Big Picture 11 min read

Why Personality Assessments Don't Change Behavior (And What Actually Does)

CliftonStrengths, DiSC, MBTI. Every company has them. None of them move the needle. The research explains why.

By Asa Goldstein, QuestWorks

TL;DR

Every company runs personality and strengths assessments. The results land in a drawer and never get applied. The problem is structural: self-report tools measure how people see themselves, not how they behave under pressure, and there's no mechanism for using the results in real decisions. Wegner's transactive memory research and Cannon-Bowers' work on shared mental models point to a different approach: make the assessment data active by embedding it in live team practice. This is Part 2 of The Science Behind the Game.

Part 2 of 8 · The Science Behind the Game

Back to the series hub · Previous: Part 1 · Next: Part 3: Shared Fate

Every company I've ever worked with has run personality and strengths assessments. CliftonStrengths. DiSC. MBTI. Enneagram. The 16 Personalities quiz from that one offsite. Insights Discovery. The results land in a drawer or a Notion page and never get applied. Nobody references them. Nobody practices with them. The budget spent to administer them was real. The behavior change was near zero.

This is not a marketing attack on any specific tool. The problem is structural, and it explains a decade of frustration for HR leaders who spent budget on assessments and watched their teams function exactly the same way six months later.

In Part 1 I argued that games are the right delivery vehicle for team development because they create the conditions for behavior change. In this part I want to show you exactly where static assessments break down and what the research on transactive memory and shared mental models suggests instead.

What Assessments Actually Measure

Self-report assessments measure how people see themselves. That's it. When you take CliftonStrengths, you're answering questions about your preferences and tendencies from your own perspective. The instrument is reliable, meaning it produces similar results on repeat administration, and the categories are useful as a shared vocabulary. Nothing about this is fraudulent. But the scope of what the instrument can do is narrower than most companies assume.

Here's what self-report can't capture:

  • How you behave under real pressure. The self you describe on a quiz is the self you notice. Under time pressure, conflict, or fatigue, different patterns emerge. Those patterns are the ones that actually determine team outcomes.
  • How your behavior is perceived by teammates. A leader who sees themselves as collaborative might land as directive. A quiet analyst might be experienced as dismissive. The gap between intent and impact is where most team friction lives, and self-report can't see it.
  • How your patterns shift in different team compositions. You show up differently with a senior team vs. a junior one, with peers vs. direct reports, under a calm sprint vs. a crunch. A single assessment freezes you in one snapshot.
  • How your patterns evolve over time. People change. Teams change. Static profiles don't.

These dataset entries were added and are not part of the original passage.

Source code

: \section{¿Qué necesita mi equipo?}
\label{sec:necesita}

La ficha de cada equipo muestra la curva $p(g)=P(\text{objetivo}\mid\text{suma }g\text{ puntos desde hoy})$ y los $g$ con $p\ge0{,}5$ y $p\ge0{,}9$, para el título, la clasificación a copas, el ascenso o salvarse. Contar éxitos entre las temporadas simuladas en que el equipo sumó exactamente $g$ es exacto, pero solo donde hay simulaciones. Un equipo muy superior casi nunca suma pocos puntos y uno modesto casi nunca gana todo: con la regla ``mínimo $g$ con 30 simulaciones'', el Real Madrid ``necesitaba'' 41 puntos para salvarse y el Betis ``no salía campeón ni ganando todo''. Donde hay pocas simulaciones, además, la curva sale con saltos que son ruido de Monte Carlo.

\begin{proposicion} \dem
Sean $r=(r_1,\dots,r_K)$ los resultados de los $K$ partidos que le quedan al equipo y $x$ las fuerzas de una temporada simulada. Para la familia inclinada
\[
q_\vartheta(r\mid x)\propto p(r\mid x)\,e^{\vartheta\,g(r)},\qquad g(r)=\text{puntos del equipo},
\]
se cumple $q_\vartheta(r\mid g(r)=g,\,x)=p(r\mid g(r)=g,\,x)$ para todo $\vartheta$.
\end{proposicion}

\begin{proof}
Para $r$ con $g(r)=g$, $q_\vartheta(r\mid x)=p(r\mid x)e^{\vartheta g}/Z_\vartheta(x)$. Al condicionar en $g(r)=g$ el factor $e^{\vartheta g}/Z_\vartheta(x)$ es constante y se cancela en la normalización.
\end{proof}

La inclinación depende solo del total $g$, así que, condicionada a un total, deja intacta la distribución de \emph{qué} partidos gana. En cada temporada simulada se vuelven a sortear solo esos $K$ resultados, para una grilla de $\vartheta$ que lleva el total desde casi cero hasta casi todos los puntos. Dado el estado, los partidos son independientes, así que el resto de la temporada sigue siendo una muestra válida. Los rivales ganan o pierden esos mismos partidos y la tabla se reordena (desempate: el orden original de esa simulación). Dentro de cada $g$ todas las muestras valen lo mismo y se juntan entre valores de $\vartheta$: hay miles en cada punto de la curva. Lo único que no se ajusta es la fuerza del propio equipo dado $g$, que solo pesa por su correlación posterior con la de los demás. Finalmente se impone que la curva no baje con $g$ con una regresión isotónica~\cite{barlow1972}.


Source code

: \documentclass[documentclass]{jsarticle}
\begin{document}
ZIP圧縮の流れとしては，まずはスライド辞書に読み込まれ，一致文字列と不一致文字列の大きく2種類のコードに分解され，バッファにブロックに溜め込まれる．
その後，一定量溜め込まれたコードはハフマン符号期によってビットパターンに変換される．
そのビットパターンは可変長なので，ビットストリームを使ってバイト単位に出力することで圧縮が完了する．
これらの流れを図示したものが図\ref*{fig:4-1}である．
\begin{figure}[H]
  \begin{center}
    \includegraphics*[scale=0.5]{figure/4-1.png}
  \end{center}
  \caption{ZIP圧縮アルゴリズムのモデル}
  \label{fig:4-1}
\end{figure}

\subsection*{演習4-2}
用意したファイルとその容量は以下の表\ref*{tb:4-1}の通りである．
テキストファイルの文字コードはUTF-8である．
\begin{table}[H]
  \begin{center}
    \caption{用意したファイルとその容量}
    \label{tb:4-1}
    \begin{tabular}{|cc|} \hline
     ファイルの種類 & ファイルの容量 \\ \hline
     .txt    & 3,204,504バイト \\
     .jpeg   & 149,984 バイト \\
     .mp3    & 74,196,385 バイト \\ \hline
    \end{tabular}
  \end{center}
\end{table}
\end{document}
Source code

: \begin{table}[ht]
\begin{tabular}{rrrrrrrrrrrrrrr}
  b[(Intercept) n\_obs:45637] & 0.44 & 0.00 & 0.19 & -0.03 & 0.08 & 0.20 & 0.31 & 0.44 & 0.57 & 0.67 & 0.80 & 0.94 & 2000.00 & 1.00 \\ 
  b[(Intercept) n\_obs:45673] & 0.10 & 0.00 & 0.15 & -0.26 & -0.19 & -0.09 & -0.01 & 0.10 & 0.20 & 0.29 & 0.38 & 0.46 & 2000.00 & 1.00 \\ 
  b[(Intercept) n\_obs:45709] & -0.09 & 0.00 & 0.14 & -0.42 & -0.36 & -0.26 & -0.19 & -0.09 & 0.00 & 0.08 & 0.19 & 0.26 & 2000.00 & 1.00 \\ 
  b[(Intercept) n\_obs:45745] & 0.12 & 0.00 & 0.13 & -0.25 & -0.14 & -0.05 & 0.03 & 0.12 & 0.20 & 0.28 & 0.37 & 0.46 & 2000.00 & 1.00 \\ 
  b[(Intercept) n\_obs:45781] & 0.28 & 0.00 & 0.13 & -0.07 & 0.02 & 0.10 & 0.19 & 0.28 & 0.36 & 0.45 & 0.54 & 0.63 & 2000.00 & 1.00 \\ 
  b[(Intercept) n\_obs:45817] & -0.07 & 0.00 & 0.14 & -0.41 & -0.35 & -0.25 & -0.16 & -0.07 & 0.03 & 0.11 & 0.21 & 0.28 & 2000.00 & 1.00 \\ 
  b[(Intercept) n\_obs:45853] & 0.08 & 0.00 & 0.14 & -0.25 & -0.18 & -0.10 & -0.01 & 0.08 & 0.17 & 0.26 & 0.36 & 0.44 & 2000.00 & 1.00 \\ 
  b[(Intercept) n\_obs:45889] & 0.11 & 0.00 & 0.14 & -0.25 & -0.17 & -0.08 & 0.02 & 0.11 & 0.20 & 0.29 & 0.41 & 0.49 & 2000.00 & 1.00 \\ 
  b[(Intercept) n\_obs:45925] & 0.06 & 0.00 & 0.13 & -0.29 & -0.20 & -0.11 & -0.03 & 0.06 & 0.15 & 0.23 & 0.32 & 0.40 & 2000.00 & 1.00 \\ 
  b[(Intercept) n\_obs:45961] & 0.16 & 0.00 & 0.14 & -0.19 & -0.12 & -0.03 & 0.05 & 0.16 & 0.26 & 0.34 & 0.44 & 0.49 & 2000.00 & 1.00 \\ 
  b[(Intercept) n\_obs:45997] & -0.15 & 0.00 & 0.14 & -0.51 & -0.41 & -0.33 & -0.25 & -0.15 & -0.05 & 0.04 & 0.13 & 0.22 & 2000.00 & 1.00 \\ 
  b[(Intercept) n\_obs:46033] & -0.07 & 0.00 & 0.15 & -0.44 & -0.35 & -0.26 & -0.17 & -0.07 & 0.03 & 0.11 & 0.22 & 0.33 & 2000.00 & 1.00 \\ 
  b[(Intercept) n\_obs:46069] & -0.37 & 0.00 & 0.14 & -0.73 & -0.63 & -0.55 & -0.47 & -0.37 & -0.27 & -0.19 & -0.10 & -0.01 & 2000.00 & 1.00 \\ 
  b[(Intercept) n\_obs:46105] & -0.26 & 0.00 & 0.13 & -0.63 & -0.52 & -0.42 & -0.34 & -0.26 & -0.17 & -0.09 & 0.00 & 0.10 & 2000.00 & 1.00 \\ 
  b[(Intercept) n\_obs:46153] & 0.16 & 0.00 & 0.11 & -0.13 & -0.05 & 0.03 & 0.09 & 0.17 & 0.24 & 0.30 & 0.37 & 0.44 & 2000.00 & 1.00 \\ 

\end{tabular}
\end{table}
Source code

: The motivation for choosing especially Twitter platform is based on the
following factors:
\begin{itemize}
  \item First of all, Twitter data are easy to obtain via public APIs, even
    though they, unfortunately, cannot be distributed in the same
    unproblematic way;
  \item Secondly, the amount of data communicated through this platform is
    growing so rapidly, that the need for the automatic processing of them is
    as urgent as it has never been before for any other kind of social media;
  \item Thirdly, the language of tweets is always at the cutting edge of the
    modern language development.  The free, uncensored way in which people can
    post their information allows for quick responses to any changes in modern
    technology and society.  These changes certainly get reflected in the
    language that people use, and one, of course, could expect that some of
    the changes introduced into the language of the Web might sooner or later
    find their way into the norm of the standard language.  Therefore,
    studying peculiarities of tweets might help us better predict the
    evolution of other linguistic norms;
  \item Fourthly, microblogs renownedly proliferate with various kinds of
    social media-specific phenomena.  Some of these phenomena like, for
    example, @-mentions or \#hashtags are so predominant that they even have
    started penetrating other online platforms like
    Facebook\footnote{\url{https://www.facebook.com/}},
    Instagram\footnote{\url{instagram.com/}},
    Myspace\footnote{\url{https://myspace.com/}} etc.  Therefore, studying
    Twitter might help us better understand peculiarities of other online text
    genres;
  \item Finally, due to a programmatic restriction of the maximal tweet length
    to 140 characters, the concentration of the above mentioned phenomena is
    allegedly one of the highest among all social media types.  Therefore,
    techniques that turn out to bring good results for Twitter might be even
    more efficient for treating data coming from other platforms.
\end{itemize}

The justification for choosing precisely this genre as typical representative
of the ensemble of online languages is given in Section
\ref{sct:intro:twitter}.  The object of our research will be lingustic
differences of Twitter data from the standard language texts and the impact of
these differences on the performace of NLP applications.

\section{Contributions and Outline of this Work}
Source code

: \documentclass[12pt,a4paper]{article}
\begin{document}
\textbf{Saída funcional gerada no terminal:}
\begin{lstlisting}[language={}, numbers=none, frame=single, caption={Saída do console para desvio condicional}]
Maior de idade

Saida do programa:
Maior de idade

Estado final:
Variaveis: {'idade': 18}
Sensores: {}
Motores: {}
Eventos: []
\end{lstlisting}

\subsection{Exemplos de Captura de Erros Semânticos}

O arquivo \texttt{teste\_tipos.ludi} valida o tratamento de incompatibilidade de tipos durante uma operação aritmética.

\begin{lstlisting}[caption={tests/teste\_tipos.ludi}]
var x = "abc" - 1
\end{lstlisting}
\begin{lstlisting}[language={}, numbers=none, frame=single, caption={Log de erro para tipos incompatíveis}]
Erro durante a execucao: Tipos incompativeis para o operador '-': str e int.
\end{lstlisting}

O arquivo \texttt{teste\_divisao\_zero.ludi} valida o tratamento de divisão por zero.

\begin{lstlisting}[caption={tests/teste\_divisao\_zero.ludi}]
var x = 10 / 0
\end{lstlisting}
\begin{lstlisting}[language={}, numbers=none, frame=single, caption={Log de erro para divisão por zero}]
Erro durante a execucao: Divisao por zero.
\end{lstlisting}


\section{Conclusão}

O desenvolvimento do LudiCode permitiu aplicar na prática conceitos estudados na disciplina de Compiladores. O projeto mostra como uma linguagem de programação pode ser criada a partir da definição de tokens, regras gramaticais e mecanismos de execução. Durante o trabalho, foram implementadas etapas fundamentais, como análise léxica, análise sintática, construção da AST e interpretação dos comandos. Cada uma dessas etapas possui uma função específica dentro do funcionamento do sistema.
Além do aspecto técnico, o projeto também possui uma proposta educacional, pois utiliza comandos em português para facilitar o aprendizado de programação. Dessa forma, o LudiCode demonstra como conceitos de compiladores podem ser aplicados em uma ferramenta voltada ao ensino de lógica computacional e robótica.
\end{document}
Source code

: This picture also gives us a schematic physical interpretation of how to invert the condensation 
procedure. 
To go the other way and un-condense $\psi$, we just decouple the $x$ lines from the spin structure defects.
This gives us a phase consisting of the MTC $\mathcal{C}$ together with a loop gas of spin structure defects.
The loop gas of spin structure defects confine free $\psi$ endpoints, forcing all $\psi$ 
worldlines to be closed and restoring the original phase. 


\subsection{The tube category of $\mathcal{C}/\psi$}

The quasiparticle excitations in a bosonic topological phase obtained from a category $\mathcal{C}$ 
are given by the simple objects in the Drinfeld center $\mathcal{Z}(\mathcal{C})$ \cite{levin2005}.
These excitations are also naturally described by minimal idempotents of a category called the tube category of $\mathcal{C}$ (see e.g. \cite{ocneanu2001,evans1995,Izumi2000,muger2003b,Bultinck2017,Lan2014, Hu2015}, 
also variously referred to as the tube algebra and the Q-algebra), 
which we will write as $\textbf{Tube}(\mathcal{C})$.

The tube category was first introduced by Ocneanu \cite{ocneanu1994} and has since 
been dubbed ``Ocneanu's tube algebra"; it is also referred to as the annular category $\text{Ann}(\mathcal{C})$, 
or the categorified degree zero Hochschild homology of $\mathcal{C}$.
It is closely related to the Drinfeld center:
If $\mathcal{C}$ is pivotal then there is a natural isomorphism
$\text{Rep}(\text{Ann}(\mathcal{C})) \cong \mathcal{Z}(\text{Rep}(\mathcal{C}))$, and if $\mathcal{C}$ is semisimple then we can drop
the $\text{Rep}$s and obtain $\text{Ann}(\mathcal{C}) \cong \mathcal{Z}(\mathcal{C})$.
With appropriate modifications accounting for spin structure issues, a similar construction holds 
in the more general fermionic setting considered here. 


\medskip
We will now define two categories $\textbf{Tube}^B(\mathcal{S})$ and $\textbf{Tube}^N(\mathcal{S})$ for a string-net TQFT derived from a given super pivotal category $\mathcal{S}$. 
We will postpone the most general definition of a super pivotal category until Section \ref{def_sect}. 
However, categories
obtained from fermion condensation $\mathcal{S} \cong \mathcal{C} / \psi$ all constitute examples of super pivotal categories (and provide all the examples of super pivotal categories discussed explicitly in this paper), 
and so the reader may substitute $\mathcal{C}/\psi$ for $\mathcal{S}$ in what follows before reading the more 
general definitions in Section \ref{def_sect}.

The result: a profile that describes you accurately within the narrow frame the instrument measures, and then becomes inert because there's no mechanism for turning that profile into a practiced behavior.

The Delivery Problem

Even if an assessment produced perfectly accurate behavioral data (which it doesn't), the delivery model would still fail. Here's the standard script.

HR runs the assessment. Everyone takes it. A workshop is scheduled. The facilitator walks through the framework, shows everyone their results, runs a couple of exercises where people guess each other's profiles, and sends everyone home with a one-pager. The facilitator is paid. The workshop is done. The team goes back to the same meetings they had before, with the same dynamics, and the profiles start gathering dust.

The delivery model assumes knowledge transfer is sufficient. It isn't. I covered this in Part 1: the gap between knowing and doing is enormous, and closing it requires repetition under pressure in a context where the target behavior is the optimal strategy. A one-day workshop provides zero repetitions. Zero.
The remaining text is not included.